Cited and principle applied in Page v. State, 61 Ala. 18, holding medical expert might give his opinion as to result of wound or cause of death, upon facts proved at trial; Reed v. State, 62 Miss. 409, question, "What is your opinion, based upon the testimony adduced at this trial, as to the sanity or insanity of the defendant?" is objectionable; Yardley v. Cuthbertson, 108 Pa. St. 449, 56 Am. Rep. 219, 1 Atl. 772, an expert may be asked to express an opinion upon a definite portion of testimony assumed to be true, if first made acquainted with whole testimony involved; Aultman Co. v. Ferguson, 8 S. Dak. 464, 66 N. W. 1083, a witness who had never seen engine in dispute, incompetent to testify as to its value from testimony of other witnesses as to its condition; Zoldoske v. State, 82 Wis. 607, 52 N. W. 787, hypothetical question stating essential facts might be asked of expert witness.

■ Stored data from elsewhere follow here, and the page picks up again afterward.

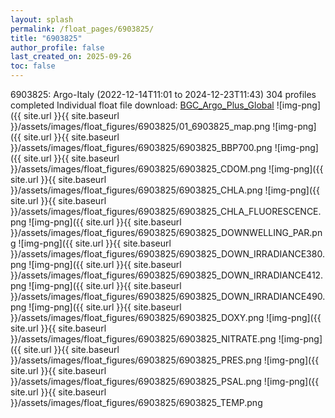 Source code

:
 ```yaml
---
layout: splash
permalink: /float_pages/6903825/
title: "6903825"
author_profile: false
last_created_on: 2025-09-26
toc: false
---
```

 
6903825: Argo-Italy (2022-12-14T11:01 to 2024-12-23T11:43)
304 profiles completed
Individual float file download: [BGC_Argo_Plus_Global](https://ftp.soest.hawaii.edu/bgc_argo_plus/Individual_Floats/outliers_removed/6903825_Sprof_processed.nc)
![img-png]({{ site.url }}{{ site.baseurl }}/assets/images/float_figures/6903825/01_6903825_map.png
![img-png]({{ site.url }}{{ site.baseurl }}/assets/images/float_figures/6903825/6903825_BBP700.png
![img-png]({{ site.url }}{{ site.baseurl }}/assets/images/float_figures/6903825/6903825_CDOM.png
![img-png]({{ site.url }}{{ site.baseurl }}/assets/images/float_figures/6903825/6903825_CHLA.png
![img-png]({{ site.url }}{{ site.baseurl }}/assets/images/float_figures/6903825/6903825_CHLA_FLUORESCENCE.png
![img-png]({{ site.url }}{{ site.baseurl }}/assets/images/float_figures/6903825/6903825_DOWNWELLING_PAR.png
![img-png]({{ site.url }}{{ site.baseurl }}/assets/images/float_figures/6903825/6903825_DOWN_IRRADIANCE380.png
![img-png]({{ site.url }}{{ site.baseurl }}/assets/images/float_figures/6903825/6903825_DOWN_IRRADIANCE412.png
![img-png]({{ site.url }}{{ site.baseurl }}/assets/images/float_figures/6903825/6903825_DOWN_IRRADIANCE490.png
![img-png]({{ site.url }}{{ site.baseurl }}/assets/images/float_figures/6903825/6903825_DOXY.png
![img-png]({{ site.url }}{{ site.baseurl }}/assets/images/float_figures/6903825/6903825_NITRATE.png
![img-png]({{ site.url }}{{ site.baseurl }}/assets/images/float_figures/6903825/6903825_PRES.png
![img-png]({{ site.url }}{{ site.baseurl }}/assets/images/float_figures/6903825/6903825_PSAL.png
![img-png]({{ site.url }}{{ site.baseurl }}/assets/images/float_figures/6903825/6903825_TEMP.png

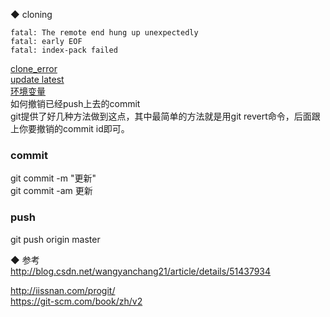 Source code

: ◆ cloning  
```
fatal: The remote end hung up unexpectedly 
fatal: early EOF 
fatal: index-pack failed
```
[clone_error](library/clone_error_EOF.md)  
[update latest](library/update_latest.md)  
[环境变量](library/run_path.md)   
如何撤销已经push上去的commit    
git提供了好几种方法做到这点，其中最简单的方法就是用git revert命令，后面跟上你要撤销的commit id即可。  

### commit 
git commit -m "更新"  
git commit -am 更新

### push  
git push origin master  

◆ 参考  
http://blog.csdn.net/wangyanchang21/article/details/51437934  

http://iissnan.com/progit/  
https://git-scm.com/book/zh/v2  
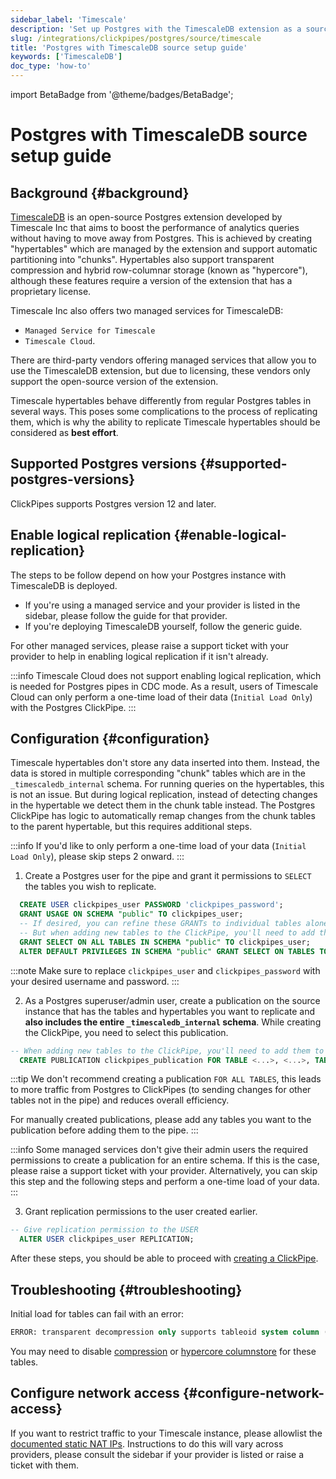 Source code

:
 ```yaml
---
sidebar_label: 'Timescale'
description: 'Set up Postgres with the TimescaleDB extension as a source for ClickPipes'
slug: /integrations/clickpipes/postgres/source/timescale
title: 'Postgres with TimescaleDB source setup guide'
keywords: ['TimescaleDB']
doc_type: 'how-to'
---
```


import BetaBadge from '@theme/badges/BetaBadge';

# Postgres with TimescaleDB source setup guide

<BetaBadge/>

## Background {#background}

[TimescaleDB](https://github.com/timescale/timescaledb) is an open-source Postgres extension developed by Timescale Inc 
that aims to boost the performance of analytics queries without having to move away from Postgres. This is achieved by 
creating "hypertables" which are managed by the extension and support automatic partitioning into "chunks". 
Hypertables also support transparent compression and hybrid row-columnar storage (known as "hypercore"), although these
features require a version of the extension that has a proprietary license.

Timescale Inc also offers two managed services for TimescaleDB: 
- `Managed Service for Timescale`
- `Timescale Cloud`. 

There are third-party vendors offering managed services that allow you to use the TimescaleDB extension, but due to 
 licensing, these vendors only support the open-source version of the extension.

Timescale hypertables behave differently from regular Postgres tables in several ways. This poses some complications 
to the process of replicating them, which is why the ability to replicate Timescale hypertables should be considered as 
**best effort**.

## Supported Postgres versions {#supported-postgres-versions}

ClickPipes supports Postgres version 12 and later.

## Enable logical replication {#enable-logical-replication}

The steps to be follow depend on how your Postgres instance with TimescaleDB is deployed. 

- If you're using a managed service and your provider is listed in the sidebar, please follow the guide for that provider.
- If you're deploying TimescaleDB yourself, follow the generic guide. 

For other managed services, please raise a support ticket with your provider to help in enabling logical replication if 
it isn't already.

:::info
Timescale Cloud does not support enabling logical replication, which is needed for Postgres pipes in CDC mode.
As a result, users of Timescale Cloud can only perform a one-time load of their data (`Initial Load Only`) with the
Postgres ClickPipe.
:::

## Configuration {#configuration}

Timescale hypertables don't store any data inserted into them. Instead, the data is stored in multiple corresponding 
"chunk" tables which are in the `_timescaledb_internal` schema. For running queries on the hypertables, this is not an
issue. But during logical replication, instead of detecting changes in the hypertable we detect them in the chunk table
instead. The Postgres ClickPipe has logic to automatically remap changes from the chunk tables to the parent hypertable,
but this requires additional steps.

:::info
If you'd like to only perform a one-time load of your data (`Initial Load Only`), please skip steps 2 onward.
:::

1. Create a Postgres user for the pipe and grant it permissions to `SELECT` the tables you wish to replicate.

```sql
  CREATE USER clickpipes_user PASSWORD 'clickpipes_password';
  GRANT USAGE ON SCHEMA "public" TO clickpipes_user;
  -- If desired, you can refine these GRANTs to individual tables alone, instead of the entire schema
  -- But when adding new tables to the ClickPipe, you'll need to add them to the user as well.
  GRANT SELECT ON ALL TABLES IN SCHEMA "public" TO clickpipes_user;
  ALTER DEFAULT PRIVILEGES IN SCHEMA "public" GRANT SELECT ON TABLES TO clickpipes_user;
```

:::note
Make sure to replace `clickpipes_user` and `clickpipes_password` with your desired username and password.
:::

2. As a Postgres superuser/admin user, create a publication on the source instance that has the tables and hypertables 
   you want to replicate and **also includes the entire `_timescaledb_internal` schema**. While creating the ClickPipe, you need to select this publication.

```sql
-- When adding new tables to the ClickPipe, you'll need to add them to the publication as well manually. 
  CREATE PUBLICATION clickpipes_publication FOR TABLE <...>, <...>, TABLES IN SCHEMA _timescaledb_internal;
```

:::tip
We don't recommend creating a publication `FOR ALL TABLES`, this leads to more traffic from Postgres to ClickPipes (to sending changes for other tables not in the pipe) and reduces overall efficiency.

For manually created publications, please add any tables you want to the publication before adding them to the pipe.
::: 

:::info
Some managed services don't give their admin users the required permissions to create a publication for an entire schema.
If this is the case, please raise a support ticket with your provider. Alternatively, you can skip this step and the following 
steps and perform a one-time load of your data.
:::

3. Grant replication permissions to the user created earlier.

```sql
-- Give replication permission to the USER
  ALTER USER clickpipes_user REPLICATION;
```

After these steps, you should be able to proceed with [creating a ClickPipe](../index.md).

## Troubleshooting {#troubleshooting}

Initial load for tables can fail with an error:

```sql
ERROR: transparent decompression only supports tableoid system column (SQLSTATE 42P10)
```

You may need to disable [compression](https://docs.timescale.com/api/latest/compression/decompress_chunk) or [hypercore columnstore](https://docs.timescale.com/api/latest/hypercore/convert_to_rowstore) for these tables.

## Configure network access {#configure-network-access}

If you want to restrict traffic to your Timescale instance, please allowlist the [documented static NAT IPs](../../index.md#list-of-static-ips).
Instructions to do this will vary across providers, please consult the sidebar if your provider is listed or raise a 
ticket with them.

Denied in Kelley v. Richardson, 69 Mich. 459, 37 N. W. 527, where opinion of expert as to value of an attorney's services was admitted. Ejectment.-In California, plaintiff in ejectment, who has estab lished legal title in himself, is presumed to have had actual possession within preceding five years, unless adverse possession be proved, pp. 27, 28.

No citations.

15 Wall. 29-34, 21 L. 80, THE JOHN GRIFFIN.

Customs duties. Where government has made out clear prima facie case against vessel for violation of revenue laws, onus probandi is on claimant; in absence of rebutting evidence, vessel condemned, p. 33.

Approved in United States v. Three Thousand Eight Hundred and Eighty Boxes, 8 Sawy. 133, 12 Fed. 404, holding claimant of seized opium must explain away prima facie case of government.

15 Wall. 34-36, 21 L. 106, UNITED STATES v. KELLY.

Bounties.- Deserter restored to duty by departmental commander, upon conditions which were complied with, held entitled to bounty money after receiving an honorable discharge, p. 36.

Distinguished in United States v. Landers, 92 U. S. 78, 23 L. 604, holding an honorable discharge does not restore pay and allowances forfeited for desertion.

15 Wall. 36-51, 21 L. 107, SMOOT'S CASE

United States.- Appeals to the magnanimity and generosity of the government are properly addressed to Congress, and will not be considered by the courts in construing government contracts, p. 45.